Meyerkorth testified that there was no fence line or tree line separating the properties when he first inspected the Soderholm Tract in 2006. Meyerkorth said that there was a visible field edge between the properties located about forty-five feet west of the true boundary revealed by the 2007 survey. Prior to the 2007 survey, Meyerkorth testified that he and Duane Nauman always observed the field edge as the boundary between the two tracts. The location of the field edge described by Meyerkorth was consistent with Duane Newman's testimony about the removal of trees in the same location approximately ten years prior to trial.

Adam Teale, who conducted the 2007 survey for the Soderholms, said he noticed a field edge between the Soderholm Tract and the Nauman Tract located about forty feet west of the true boundary line.

On January 17, 2012, the trial court entered a judgment in favor of the Soderholms (" Judgment I" ).
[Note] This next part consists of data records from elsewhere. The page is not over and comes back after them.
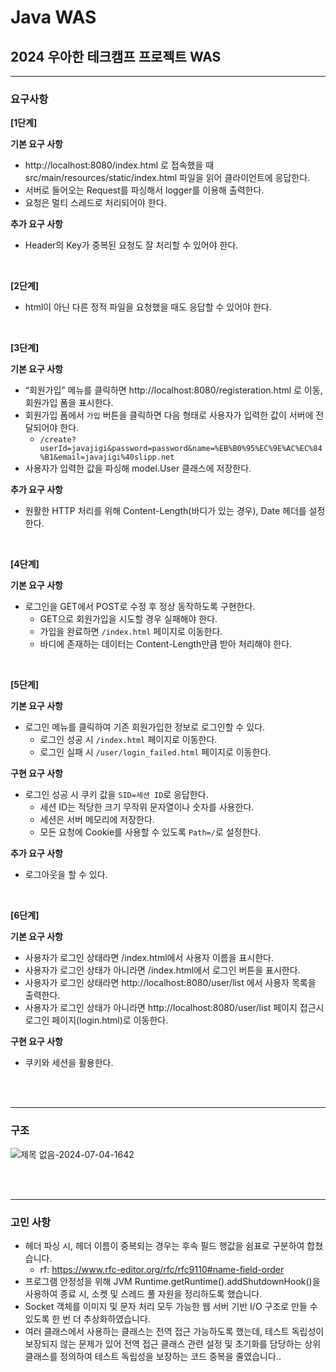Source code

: # Java WAS

## 2024 우아한 테크캠프 프로젝트 WAS

---

### 요구사항

**[1단계]**

**기본 요구 사항**

- http://localhost:8080/index.html 로 접속했을 때 src/main/resources/static/index.html 파일을 읽어 클라이언트에 응답한다.
- 서버로 들어오는 Request를 파싱해서 logger를 이용해 출력한다.
- 요청은 멀티 스레드로 처리되어야 한다.

**추가 요구 사항**

- Header의 Key가 중복된 요청도 잘 처리할 수 있어야 한다.

<br>

**[2단계]**

- html이 아닌 다른 정적 파일을 요청했을 때도 응답할 수 있어야 한다.

<br>

**[3단계]**

**기본 요구 사항**

- “회원가입” 메뉴를 클릭하면 http://localhost:8080/registeration.html 로 이동, 회원가입 폼을 표시한다.
- 회원가입 폼에서 `가입` 버튼을 클릭하면 다음 형태로 사용자가 입력한 값이 서버에 전달되어야 한다.
  - `/create?userId=javajigi&password=password&name=%EB%B0%95%EC%9E%AC%EC%84%B1&email=javajigi%40slipp.net`
- 사용자가 입력한 값을 파싱해 model.User 클래스에 저장한다.

**추가 요구 사항**

- 원활한 HTTP 처리를 위해 Content-Length(바디가 있는 경우), Date 헤더를 설정한다.

<br>

**[4단계]**

**기본 요구 사항**

- 로그인을 GET에서 POST로 수정 후 정상 동작하도록 구현한다.
  - GET으로 회원가입을 시도할 경우 실패해야 한다.
  - 가입을 완료하면 `/index.html` 페이지로 이동한다.
  - 바디에 존재하는 데이터는 Content-Length만큼 받아 처리해야 한다.

<br>

**[5단계]**

**기본 요구 사항**

- 로그인 메뉴를 클릭하여 기존 회원가입한 정보로 로그인할 수 있다.
  - 로그인 성공 시 `/index.html` 페이지로 이동한다.
  - 로그인 실패 시 `/user/login_failed.html` 페이지로 이동한다.

**구현 요구 사항**

- 로그인 성공 시 쿠키 값을 `SID=세션 ID`로 응답한다.
  - 세션 ID는 적당한 크기 무작위 문자열이나 숫자를 사용한다.
  - 세션은 서버 메모리에 저장한다.
  - 모든 요청에 Cookie를 사용할 수 있도록 `Path=/`로 설정한다.

**추가 요구 사항**

- 로그아웃을 할 수 있다.

<br>

**[6단계]**

**기본 요구 사항**

- 사용자가 로그인 상태라면 /index.html에서 사용자 이름을 표시한다.
- 사용자가 로그인 상태가 아니라면 /index.html에서 로그인 버튼을 표시한다.
- 사용자가 로그인 상태라면 http://localhost:8080/user/list 에서 사용자 목록을 출력한다.
- 사용자가 로그인 상태가 아니라면 http://localhost:8080/user/list  페이지 접근시 로그인 페이지(login.html)로 이동한다.

**구현 요구 사항**

- 쿠키와 세션을 활용한다.

<br>
<br>

---

### 구조

![제목 없음-2024-07-04-1642](https://github.com/user-attachments/assets/4c6475ab-2d0e-4224-9c0e-a44633b67b7d)


<br>
<br>

---

### 고민 사항

- 헤더 파싱 시, 헤더 이름이 중복되는 경우는 후속 필드 행값을 쉼표로 구분하여 합쳤습니다.
  - rf: https://www.rfc-editor.org/rfc/rfc9110#name-field-order
- 프로그램 안정성을 위해 JVM Runtime.getRuntime().addShutdownHook()을 사용하여 종료 시, 소켓 및 스레드 풀 자원을 정리하도록 했습니다.
- Socket 객체를 이미지 및 문자 처리 모두 가능한 웹 서버 기반 I/O 구조로 만들 수 있도록 한 번 더 추상화하였습니다.
- 여러 클래스에서 사용하는 클래스는 전역 접근 가능하도록 했는데, 테스트 독립성이 보장되지 않는 문제가 있어 전역 접근 클래스 관련 설정 및 초기화를 담당하는 상위 클래스를 정의하여 테스트 독립성을 보장하는 코드
  중복을 줄였습니다..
The trial court quieted title to the .6 acre tract in favor of the Soderholms and correspondingly found that the Naumans failed to establish that they had acquired title to the .6 acre tract by adverse possession. Judgment I did not make express findings on each of the required elements of an adverse possession claim but limited its analysis to the " exclusive" and " open and notorious" elements. The trial court found that " the substantial lack of any form of boundary monuments precludes findings that any possession was open and notorious, or exclusive . . . ." Soderholm I, 409 S.W.3d at 389. The trial court also found that " prior to the . . . survey in 2007, neither the Soderholms, the Corbins, the Naumans, or the predecessor to the Soderholm[s], had given much thought to the location of the boundaries." Id.

In Soderholm I, we concluded that these factual findings were supported by no evidence. We found that " [c]ontrary to the court's conclusion, the evidence presented at trial established that all the parties not only had 'thought' about the location of the boundary claimed by the Naumans, but that they all had a clear and mutual understanding as to the boundary's location." Id. We additionally found that while witnesses " differed in their physical descriptions of the boundary, these differences did not establish a misunderstanding as to the location of the boundary claimed by the Naumans" and that " [n]ot one witness indicated any uncertainty as to the location of the boundary." Id. at 389-90 (emphasis in original). Finally, we concluded that no evidence in the record supported a finding that there was a substantial lack of any form of boundary monuments because " although the monument's character changed over the years, the monument's location has always been fixed." Id. at 391 (emphasis in original).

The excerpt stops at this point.